* _Supplied data_
————

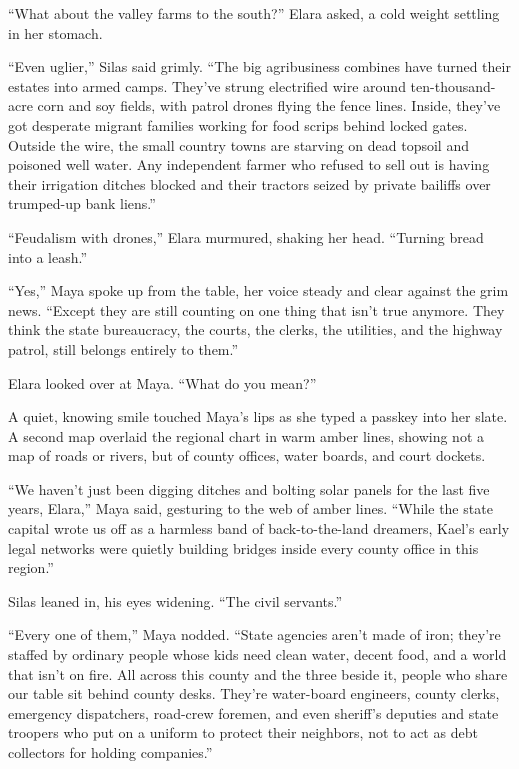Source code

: ``What about the valley farms to the south?'' Elara asked, a cold weight settling in her stomach.

``Even uglier,'' Silas said grimly. ``The big agribusiness combines have turned their estates into armed camps. They’ve strung electrified wire around ten-thousand-acre corn and soy fields, with patrol drones flying the fence lines. Inside, they've got desperate migrant families working for food scrips behind locked gates. Outside the wire, the small country towns are starving on dead topsoil and poisoned well water. Any independent farmer who refused to sell out is having their irrigation ditches blocked and their tractors seized by private bailiffs over trumped-up bank liens.''

``Feudalism with drones,'' Elara murmured, shaking her head. ``Turning bread into a leash.''

``Yes,'' Maya spoke up from the table, her voice steady and clear against the grim news. ``Except they are still counting on one thing that isn't true anymore. They think the state bureaucracy, the courts, the clerks, the utilities, and the highway patrol, still belongs entirely to them.''

Elara looked over at Maya. ``What do you mean?''

A quiet, knowing smile touched Maya’s lips as she typed a passkey into her slate. A second map overlaid the regional chart in warm amber lines, showing not a map of roads or rivers, but of county offices, water boards, and court dockets.

``We haven't just been digging ditches and bolting solar panels for the last five years, Elara,'' Maya said, gesturing to the web of amber lines. ``While the state capital wrote us off as a harmless band of back-to-the-land dreamers, Kael’s early legal networks were quietly building bridges inside every county office in this region.''

Silas leaned in, his eyes widening. ``The civil servants.''

``Every one of them,'' Maya nodded. ``State agencies aren't made of iron; they're staffed by ordinary people whose kids need clean water, decent food, and a world that isn't on fire. All across this county and the three beside it, people who share our table sit behind county desks. They're water-board engineers, county clerks, emergency dispatchers, road-crew foremen, and even sheriff’s deputies and state troopers who put on a uniform to protect their neighbors, not to act as debt collectors for holding companies.''

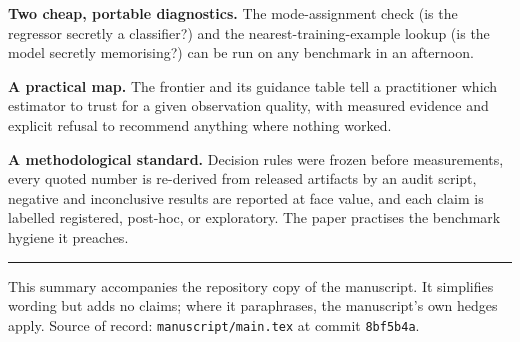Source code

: \documentclass[11pt,a4paper]{article}
\begin{document}
\textbf{Two cheap, portable diagnostics.} The mode-assignment check (is the
regressor secretly a classifier?) and the nearest-training-example lookup
(is the model secretly memorising?) can be run on any benchmark in an
afternoon.

\textbf{A practical map.} The frontier and its guidance table tell a
practitioner which estimator to trust for a given observation quality, with
measured evidence and explicit refusal to recommend anything where nothing
worked.

\textbf{A methodological standard.} Decision rules were frozen before
measurements, every quoted number is re-derived from released artifacts by
an audit script, negative and inconclusive results are reported at face
value, and each claim is labelled registered, post-hoc, or exploratory. The
paper practises the benchmark hygiene it preaches.

\vspace{6pt}
\noindent\rule{\textwidth}{0.4pt}
\vspace{2pt}

\noindent\small This summary accompanies the repository copy of the
manuscript. It simplifies wording but adds no claims; where it paraphrases,
the manuscript's own hedges apply. Source of record:
\texttt{manuscript/main.tex} at commit \texttt{8bf5b4a}.
\end{document}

————

* _Problem requirements_
Pictures are to be left out, and the lines from the beginning of the records through the line with "Elara looked over" are to be printed exactly, with nothing added.

* _Finished task_
Source code

: ``What about the valley farms to the south?'' Elara asked, a cold weight settling in her stomach.

``Even uglier,'' Silas said grimly. ``The big agribusiness combines have turned their estates into armed camps. They’ve strung electrified wire around ten-thousand-acre corn and soy fields, with patrol drones flying the fence lines. Inside, they've got desperate migrant families working for food scrips behind locked gates. Outside the wire, the small country towns are starving on dead topsoil and poisoned well water. Any independent farmer who refused to sell out is having their irrigation ditches blocked and their tractors seized by private bailiffs over trumped-up bank liens.''

``Feudalism with drones,'' Elara murmured, shaking her head. ``Turning bread into a leash.''

``Yes,'' Maya spoke up from the table, her voice steady and clear against the grim news. ``Except they are still counting on one thing that isn't true anymore. They think the state bureaucracy, the courts, the clerks, the utilities, and the highway patrol, still belongs entirely to them.''

Elara looked over at Maya. ``What do you mean?''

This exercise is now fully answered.